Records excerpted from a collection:
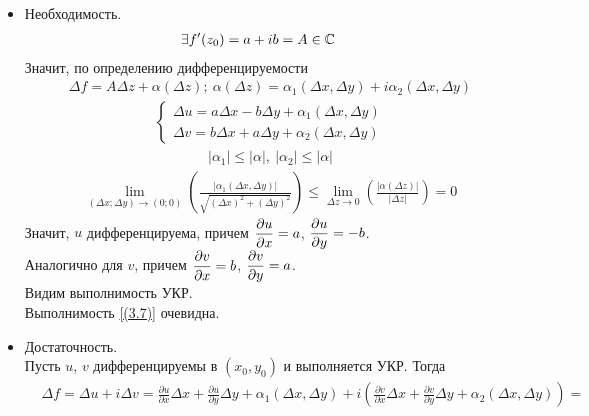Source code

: \begin{itemize}
    \item Необходимость.
    \begin{align*}
      & \exists f'(z_0) = a+ib = A \in \mathbb{C}
    \end{align*}
    Значит, по определению дифференцируемости
    \begin{align*}
      & \Delta f = A \Delta z + \alpha(\Delta z); \ \alpha(\Delta z) = \alpha_1(\Delta x, \Delta y) + i\alpha_2(\Delta x, \Delta y)
    \end{align*}
    \begin{align*}
      & \left\{ \begin{matrix}
              \Delta u = a \Delta x - b \Delta y + \alpha_1(\Delta x, \Delta y) \\
              \Delta v = b \Delta x + a \Delta y + \alpha_2(\Delta x, \Delta y)
          \end{matrix} \right.
    \end{align*}
    \begin{align*}
      & \left| \alpha_1 \right| \leq \left| \alpha \right|, \ \left| \alpha_2 \right| \leq \left| \alpha \right|
    \end{align*}
    \begin{align*}
      & \lim_{(\Delta x; \Delta y) \to (0;0)}\left( \frac{\left| \alpha_1(\Delta x, \Delta y) \right|}{\sqrt{\left( \Delta x \right)^2 + \left( \Delta y \right)^2}} \right) \leq \lim_{\Delta z \to 0}\left( \frac{\left| \alpha(\Delta z) \right|}{\left| \Delta z \right|} \right) = 0
    \end{align*}
    Значит, $u$ дифференцируема, причем $\displaystyle \frac{\partial u}{\partial x} =
    a$, $\displaystyle \frac{\partial u}{\partial y} = -b$.
    \\
    Аналогично для $v$, причем $\displaystyle \frac{\partial v}{\partial x} = b$, $\displaystyle
    \frac{\partial v}{\partial y} = a$.
    \\
    Видим выполнимость УКР.
    \\
    Выполнимость \eqref{(3.7)} очевидна.
    \item Достаточность.
    \\
    Пусть $u$, $v$ дифференцируемы в $(x_0,y_0)$ и выполняется УКР. Тогда
    \begin{align*}
      & \Delta f = \Delta u + i \Delta v = \frac{\partial u}{\partial x} \Delta x + \frac{\partial u}{\partial y} \Delta y + \alpha_1(\Delta x, \Delta y) + i \left( \frac{\partial v}{\partial x} \Delta x + \frac{\partial v}{\partial y} \Delta y + \alpha_2(\Delta x, \Delta y)\right) = \\

\end{align*}
\end{itemize}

▸ **Work required**
Look through the entries above. Extract each line with the word "partial".

▸ **Task result**
    Значит, $u$ дифференцируема, причем $\displaystyle \frac{\partial u}{\partial x} =
    a$, $\displaystyle \frac{\partial u}{\partial y} = -b$.
    Аналогично для $v$, причем $\displaystyle \frac{\partial v}{\partial x} = b$, $\displaystyle
    \frac{\partial v}{\partial y} = a$.
      & \Delta f = \Delta u + i \Delta v = \frac{\partial u}{\partial x} \Delta x + \frac{\partial u}{\partial y} \Delta y + \alpha_1(\Delta x, \Delta y) + i \left( \frac{\partial v}{\partial x} \Delta x + \frac{\partial v}{\partial y} \Delta y + \alpha_2(\Delta x, \Delta y)\right) = \\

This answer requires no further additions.